Sorry Mr. Roger Black, but we like colours.
February 16, 2005 1:09 AM   Subscribe

Colour Rules of Thumb is a simple yet effective guide to the non black, white and red world. [via 43 Folders]
posted by riffola (13 comments total)

 
Thanks for this. I've always been a bit confused by color combinations and this lays it all out nicely.
posted by LeeJay at 1:15 AM on February 16, 2005


Merlin is gonna have a bird when he sees this. It was via 43folders not 43 things. The link points to the right place but the text is wrong.
posted by fixedgear at 1:57 AM on February 16, 2005


Darn, that's what I get for posting at 4:00 AM, shoot I'm sorry! Matt or Jessamyn, if you see this thread, could you fix my mistake please?
posted by riffola at 2:08 AM on February 16, 2005


Now that is best of the web. Thanks.
posted by caddis at 4:03 AM on February 16, 2005


Boy, we sounded like a bunch of jerks back then... myself included.
posted by Dean_Paxton at 5:34 AM on February 16, 2005


Not to be nitpicky, but it seems like they're more "observations about the uses of color" than "color rules of thumb." I tellyawhat, I have been picking colors for varoius clients for the last 3 weeks, and not only am I completely sick of navigating people's completely arbitary color preferences (why single one out as better than another? THey're all good, for different reasons) but I am unconvinced that color theory has anything to tell us. WHY does everyone think that pink must be associated with femininity and left-wingishness? What the fuck is up with the association with blue and RESPONSIBILITY? These have NOTHING to do with color in and of itself and everything to do with our culture. The more we lock ourselves into the symbolic associations of color, the more we deny ourselves the possibility of sensual surprise.
posted by DenOfSizer at 6:23 AM on February 16, 2005


The Color Design Rules are not very scientific or logical IMO. For example, ‘analogous’ and ‘intermediate’ combinations seem equivalent. I prefer the more scientific descriptors: Hue (frequency), Saturation (purity), and Lightness (amplitude), rather than “Intensity” and “Tint”.

Saying “White is a color without hue” is nonsense—it's equivalent to saying the ‘orchestra sound’ has no frequency. White is the eye’s response to all hues seen together. It is not “pure”, but neither are most colors we see every day, like beige or pink. So why draw a distinction?
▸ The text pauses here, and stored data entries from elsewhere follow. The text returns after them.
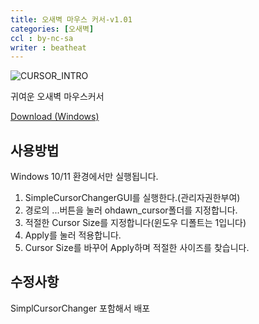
 ```yaml
---
title: 오새벽 마우스 커서-v1.01
categories: [오새벽]
ccl : by-nc-sa
writer : beatheat
---
```


![CURSOR_INTRO](https://cdn.discordapp.com/attachments/987651683687481394/987651807360729099/cursor_intro.png)

귀여운 오새벽 마우스커서

[Download (Windows)](https://cdn.discordapp.com/attachments/987652135107850315/988818209744502835/oh_dawn_cursor_kr_v1.01.zip)  



사용방법
---

Windows 10/11 환경에서만 실행됩니다.


1. SimpleCursorChangerGUI를 실행한다.(관리자권한부여)
2. 경로의 ...버튼을 눌러 ohdawn_cursor폴더를 지정합니다.
3. 적절한 Cursor Size를 지정합니다(윈도우 디폴트는 1입니다)
4. Apply를 눌러 적용합니다.
5. Cursor Size를 바꾸어 Apply하며 적절한 사이즈를 찾습니다.


수정사항
---
SimplCursorChanger 포함해서 배포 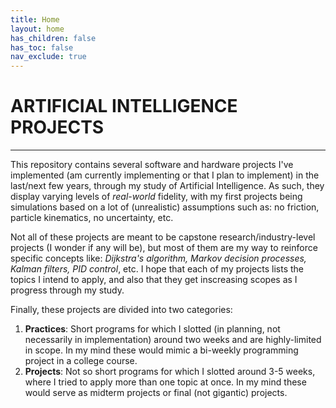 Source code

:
 ```yaml
---
title: Home
layout: home
has_children: false
has_toc: false
nav_exclude: true
---
```

# ARTIFICIAL INTELLIGENCE PROJECTS
---


This repository contains several software and hardware projects I've implemented (am currently
implementing or that I plan to implement) in the last/next few years, through my study of
Artificial Intelligence. As such, they display varying levels of *real-world* fidelity, with my
first projects being simulations based on a lot of (unrealistic) assumptions such as: no friction,
particle kinematics, no uncertainty, etc.

Not all of these projects are meant to be capstone research/industry-level projects (I wonder if
any will be), but most of them are my way to reinforce specific concepts like: *Dijkstra's
algorithm, Markov decision processes, Kalman filters, PID control*, etc. I hope that each of my
projects lists the topics I intend to apply, and also that they get inscreasing scopes as I
progress through my study.

Finally, these projects are divided into two categories:

1. **Practices**: Short programs for which I slotted (in planning, not necessarily in
   implementation) around two weeks and are highly-limited in scope. In my mind these would mimic
   a bi-weekly programming project in a college course.
2. **Projects**: Not so short programs for which I slotted around 3-5 weeks, where I tried to apply
   more than one topic at once. In my mind these would serve as midterm projects or final (not
   gigantic) projects.
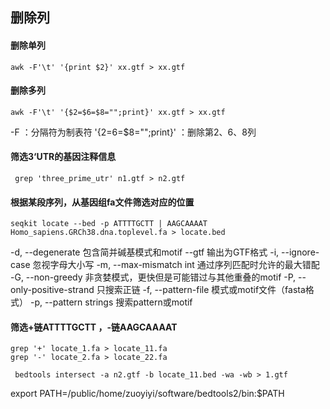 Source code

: ## 删除列
#### 删除单列
```
awk -F'\t' '{print $2}' xx.gtf > xx.gtf
```
#### 删除多列
```
awk -F'\t' '{$2=$6=$8="";print}' xx.gtf > xx.gtf
``` 
-F ：分隔符为制表符
'{$2=$6=$8="";print}' ：删除第2、6、8列
####  筛选3‘UTR的基因注释信息
```
 grep 'three_prime_utr' n1.gtf > n2.gtf
```
#### 根据某段序列，从基因组fa文件筛选对应的位置
```
seqkit locate --bed -p ATTTTGCTT | AAGCAAAAT Homo_sapiens.GRCh38.dna.toplevel.fa > locate.bed
```
 -d, --degenerate 包含简并碱基模式和motif
  --gtf 输出为GTF格式
  -i, --ignore-case 忽视字母大小写
  -m, --max-mismatch int 通过序列匹配时允许的最大错配
  -G, --non-greedy 非贪婪模式，更快但是可能错过与其他重叠的motif
  -P, --only-positive-strand 只搜索正链
  -f, --pattern-file 模式或motif文件（fasta格式）
  -p, --pattern strings 搜索pattern或motif
#### 筛选+链ATTTTGCTT ，-链AAGCAAAAT
```
grep '+' locate_1.fa > locate_11.fa
grep '-' locate_2.fa > locate_22.fa

```
```
 bedtools intersect -a n2.gtf -b locate_11.bed -wa -wb > 1.gtf
```
export PATH=/public/home/zuoyiyi/software/bedtools2/bin:$PATH
<!--stackedit_data:
eyJoaXN0b3J5IjpbMTg1NTc0Mjk2MiwxMzU3MDg4NzM1LDE4NT
Y4MDU1NTQsMTI0MjE3MzQ0NiwxMTEwNTE0OTg4LC0xMTIwMjkw
NzMxLC05NTE1NDExOTVdfQ==
-->
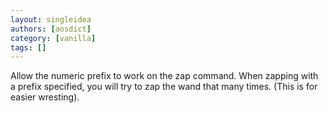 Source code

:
 ```yaml
---
layout: singleidea
authors: [aosdict]
category: [vanilla]
tags: []
---
```

Allow the numeric prefix to work on the zap command. When zapping with a prefix specified, you will try to zap the wand that many times. (This is for easier wresting).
Black is the absence of light and color—the visual equivalent of silence.
We don’t ‘see’ black, but we ‘notice’ black because of the surrounding colors, as we would ‘notice’ a second of silence in a skipping CD—we would not ‘hear’ it, because there is nothing to be heard.

More in my comment here.
posted by weapons-grade pandemonium at 8:41 AM on February 16, 2005


weapons-grade pandemonium: We don’t ‘see’ black

Yes, we do. Within colorspace, black is a sensation just like the others. You simply borrowed the distinction in the correlated physical phenomenon (photon vs. no photon) and applied it to the psychological framework.
posted by Gyan at 9:52 AM on February 16, 2005


Obviously neurons are firing when we 'notice' blackness or silence, but color is light, and calling black a color is like calling silence a noise. Why can't you see a white piece of paper in a photographic darkroom? Why does your psychological sensation of white change? Can you tell me if the paper is there or not? If you cannot distinguish between something existing and not existing, how can you say you 'see' it?
posted by weapons-grade pandemonium at 10:44 AM on February 16, 2005


whoa. cool link. i had some experience with roger black at @home. he seemed like a charlatan, but ianad.
posted by mrgrimm at 12:27 PM on February 16, 2005


weapons-grade pandemonium: Why does your psychological sensation of white change?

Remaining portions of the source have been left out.